» **Supplied entries**:
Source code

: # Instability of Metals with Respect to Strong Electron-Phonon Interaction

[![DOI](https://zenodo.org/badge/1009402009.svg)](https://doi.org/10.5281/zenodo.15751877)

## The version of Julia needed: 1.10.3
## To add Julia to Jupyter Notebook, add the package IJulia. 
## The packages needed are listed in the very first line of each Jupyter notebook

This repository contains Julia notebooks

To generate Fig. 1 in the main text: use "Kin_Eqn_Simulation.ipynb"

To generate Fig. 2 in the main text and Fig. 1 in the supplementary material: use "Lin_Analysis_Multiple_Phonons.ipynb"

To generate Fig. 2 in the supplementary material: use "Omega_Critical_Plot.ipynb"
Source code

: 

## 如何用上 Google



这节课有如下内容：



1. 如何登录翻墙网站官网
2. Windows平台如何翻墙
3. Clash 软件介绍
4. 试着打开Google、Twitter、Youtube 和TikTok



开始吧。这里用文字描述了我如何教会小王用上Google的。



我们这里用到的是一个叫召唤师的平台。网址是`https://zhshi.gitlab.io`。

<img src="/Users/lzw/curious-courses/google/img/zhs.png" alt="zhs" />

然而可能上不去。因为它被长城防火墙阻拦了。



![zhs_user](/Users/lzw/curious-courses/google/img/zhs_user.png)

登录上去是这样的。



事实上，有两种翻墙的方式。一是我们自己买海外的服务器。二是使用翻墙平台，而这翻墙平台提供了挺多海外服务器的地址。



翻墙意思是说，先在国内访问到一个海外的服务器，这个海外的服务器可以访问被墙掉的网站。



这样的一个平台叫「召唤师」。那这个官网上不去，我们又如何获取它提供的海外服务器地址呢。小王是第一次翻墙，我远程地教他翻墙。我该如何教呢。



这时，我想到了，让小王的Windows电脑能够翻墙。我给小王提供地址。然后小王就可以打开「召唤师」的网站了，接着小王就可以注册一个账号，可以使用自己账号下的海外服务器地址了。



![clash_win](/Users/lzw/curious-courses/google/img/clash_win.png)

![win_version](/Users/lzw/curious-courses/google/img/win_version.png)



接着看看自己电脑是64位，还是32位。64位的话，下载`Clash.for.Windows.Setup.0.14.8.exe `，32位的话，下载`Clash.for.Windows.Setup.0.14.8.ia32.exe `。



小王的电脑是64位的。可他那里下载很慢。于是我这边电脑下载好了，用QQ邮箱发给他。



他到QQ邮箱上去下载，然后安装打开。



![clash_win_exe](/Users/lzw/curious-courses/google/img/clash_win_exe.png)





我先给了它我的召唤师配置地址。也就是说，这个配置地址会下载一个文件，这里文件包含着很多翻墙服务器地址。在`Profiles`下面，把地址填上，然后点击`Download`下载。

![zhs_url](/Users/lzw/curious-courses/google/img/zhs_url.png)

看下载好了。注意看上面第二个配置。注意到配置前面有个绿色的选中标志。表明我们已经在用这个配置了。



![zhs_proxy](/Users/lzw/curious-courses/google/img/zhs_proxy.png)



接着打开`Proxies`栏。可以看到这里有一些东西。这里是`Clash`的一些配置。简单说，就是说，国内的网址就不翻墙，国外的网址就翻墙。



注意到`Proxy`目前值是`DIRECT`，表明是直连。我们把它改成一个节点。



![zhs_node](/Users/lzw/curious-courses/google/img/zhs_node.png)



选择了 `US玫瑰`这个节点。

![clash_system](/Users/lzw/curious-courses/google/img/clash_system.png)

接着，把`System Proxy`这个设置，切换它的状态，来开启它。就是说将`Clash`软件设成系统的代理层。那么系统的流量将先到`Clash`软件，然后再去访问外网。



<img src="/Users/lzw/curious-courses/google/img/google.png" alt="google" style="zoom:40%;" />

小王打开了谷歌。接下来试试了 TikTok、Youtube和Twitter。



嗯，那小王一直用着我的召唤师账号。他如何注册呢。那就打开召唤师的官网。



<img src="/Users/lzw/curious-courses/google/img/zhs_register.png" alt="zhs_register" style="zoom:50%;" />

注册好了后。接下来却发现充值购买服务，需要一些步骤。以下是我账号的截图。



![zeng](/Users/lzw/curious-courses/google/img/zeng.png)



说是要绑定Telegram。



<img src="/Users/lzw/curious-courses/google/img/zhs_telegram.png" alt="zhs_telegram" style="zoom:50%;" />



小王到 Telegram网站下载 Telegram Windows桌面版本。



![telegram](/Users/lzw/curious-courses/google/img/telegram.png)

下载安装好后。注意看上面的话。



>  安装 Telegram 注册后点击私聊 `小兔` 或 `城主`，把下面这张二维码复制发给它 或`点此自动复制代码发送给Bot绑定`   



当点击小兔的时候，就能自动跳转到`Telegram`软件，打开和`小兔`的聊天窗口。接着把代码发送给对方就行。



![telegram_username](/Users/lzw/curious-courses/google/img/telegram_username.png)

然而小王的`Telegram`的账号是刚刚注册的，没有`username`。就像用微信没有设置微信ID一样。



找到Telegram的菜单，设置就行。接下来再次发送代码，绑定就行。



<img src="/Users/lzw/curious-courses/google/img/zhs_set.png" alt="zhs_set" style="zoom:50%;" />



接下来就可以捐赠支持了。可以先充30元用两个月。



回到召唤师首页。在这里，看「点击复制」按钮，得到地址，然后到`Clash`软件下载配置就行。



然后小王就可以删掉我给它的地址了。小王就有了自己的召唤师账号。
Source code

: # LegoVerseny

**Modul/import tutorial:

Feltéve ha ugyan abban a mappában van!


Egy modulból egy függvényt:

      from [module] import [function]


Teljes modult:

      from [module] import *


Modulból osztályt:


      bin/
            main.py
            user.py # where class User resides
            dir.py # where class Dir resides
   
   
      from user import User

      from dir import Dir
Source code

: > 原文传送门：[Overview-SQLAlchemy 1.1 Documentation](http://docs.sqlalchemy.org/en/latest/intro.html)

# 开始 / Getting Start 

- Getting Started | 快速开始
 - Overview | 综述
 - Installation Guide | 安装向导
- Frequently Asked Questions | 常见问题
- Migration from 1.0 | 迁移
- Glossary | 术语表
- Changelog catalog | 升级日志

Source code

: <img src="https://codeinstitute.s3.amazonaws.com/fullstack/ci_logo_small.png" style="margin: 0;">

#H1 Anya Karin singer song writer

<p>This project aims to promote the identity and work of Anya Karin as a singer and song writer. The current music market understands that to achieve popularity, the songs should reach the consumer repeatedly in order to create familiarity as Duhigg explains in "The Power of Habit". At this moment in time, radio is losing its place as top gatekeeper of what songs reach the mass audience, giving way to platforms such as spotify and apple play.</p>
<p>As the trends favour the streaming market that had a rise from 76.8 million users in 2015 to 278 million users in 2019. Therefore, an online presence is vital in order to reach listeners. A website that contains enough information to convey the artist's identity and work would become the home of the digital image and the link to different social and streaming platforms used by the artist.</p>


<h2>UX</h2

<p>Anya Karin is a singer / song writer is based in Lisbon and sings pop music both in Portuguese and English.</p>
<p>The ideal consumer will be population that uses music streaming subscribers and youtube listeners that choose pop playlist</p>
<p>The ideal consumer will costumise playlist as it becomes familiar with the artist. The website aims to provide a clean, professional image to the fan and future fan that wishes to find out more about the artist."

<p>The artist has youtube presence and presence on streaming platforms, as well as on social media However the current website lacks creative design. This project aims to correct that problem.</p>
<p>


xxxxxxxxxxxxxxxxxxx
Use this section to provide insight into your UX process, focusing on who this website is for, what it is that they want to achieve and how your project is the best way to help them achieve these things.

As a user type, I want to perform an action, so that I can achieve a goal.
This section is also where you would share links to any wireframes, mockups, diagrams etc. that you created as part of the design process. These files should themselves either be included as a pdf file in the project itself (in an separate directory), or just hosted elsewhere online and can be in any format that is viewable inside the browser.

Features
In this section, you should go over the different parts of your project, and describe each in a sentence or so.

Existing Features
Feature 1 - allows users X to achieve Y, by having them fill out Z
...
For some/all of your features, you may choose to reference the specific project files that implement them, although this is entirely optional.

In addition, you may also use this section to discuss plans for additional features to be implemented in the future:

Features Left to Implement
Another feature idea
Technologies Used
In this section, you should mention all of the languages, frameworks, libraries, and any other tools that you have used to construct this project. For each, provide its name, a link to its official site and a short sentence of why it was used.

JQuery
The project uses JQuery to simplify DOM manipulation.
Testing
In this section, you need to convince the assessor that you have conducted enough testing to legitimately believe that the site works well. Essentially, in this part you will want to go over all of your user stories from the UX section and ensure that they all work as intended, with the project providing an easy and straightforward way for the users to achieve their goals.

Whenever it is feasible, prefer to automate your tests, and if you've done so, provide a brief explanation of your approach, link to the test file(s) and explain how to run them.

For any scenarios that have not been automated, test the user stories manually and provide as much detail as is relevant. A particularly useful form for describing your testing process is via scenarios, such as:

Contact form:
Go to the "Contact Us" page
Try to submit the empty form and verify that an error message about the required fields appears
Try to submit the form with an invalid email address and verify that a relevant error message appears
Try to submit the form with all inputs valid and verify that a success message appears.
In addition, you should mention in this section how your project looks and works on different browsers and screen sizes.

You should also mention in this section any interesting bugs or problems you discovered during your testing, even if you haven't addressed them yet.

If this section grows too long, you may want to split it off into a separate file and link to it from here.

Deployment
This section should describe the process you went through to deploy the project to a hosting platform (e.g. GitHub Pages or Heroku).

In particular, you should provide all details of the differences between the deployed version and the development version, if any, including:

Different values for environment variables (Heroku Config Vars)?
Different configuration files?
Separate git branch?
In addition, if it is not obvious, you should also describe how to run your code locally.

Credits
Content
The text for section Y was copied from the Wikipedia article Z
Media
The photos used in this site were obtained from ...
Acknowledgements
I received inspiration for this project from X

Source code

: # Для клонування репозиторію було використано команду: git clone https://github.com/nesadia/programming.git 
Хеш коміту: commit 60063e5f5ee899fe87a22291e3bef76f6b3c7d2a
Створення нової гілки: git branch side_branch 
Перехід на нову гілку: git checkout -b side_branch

» **Task to carry out**:
Retype the portion of the data above that starts on the line with "Feltéve ha ugyan abban a mappában van!" and finishes on the line with "- Frequently Asked Questions | 常见问题", including both of those lines.

» **Answer to the exercise**:
Feltéve ha ugyan abban a mappában van!


Egy modulból egy függvényt:

      from [module] import [function]


Teljes modult:

      from [module] import *


Modulból osztályt:


      bin/
            main.py
            user.py # where class User resides
            dir.py # where class Dir resides
   
   
      from user import User

      from dir import Dir
Source code

: > 原文传送门：[Overview-SQLAlchemy 1.1 Documentation](http://docs.sqlalchemy.org/en/latest/intro.html)

# 开始 / Getting Start 

- Getting Started | 快速开始
 - Overview | 综述
 - Installation Guide | 安装向导
- Frequently Asked Questions | 常见问题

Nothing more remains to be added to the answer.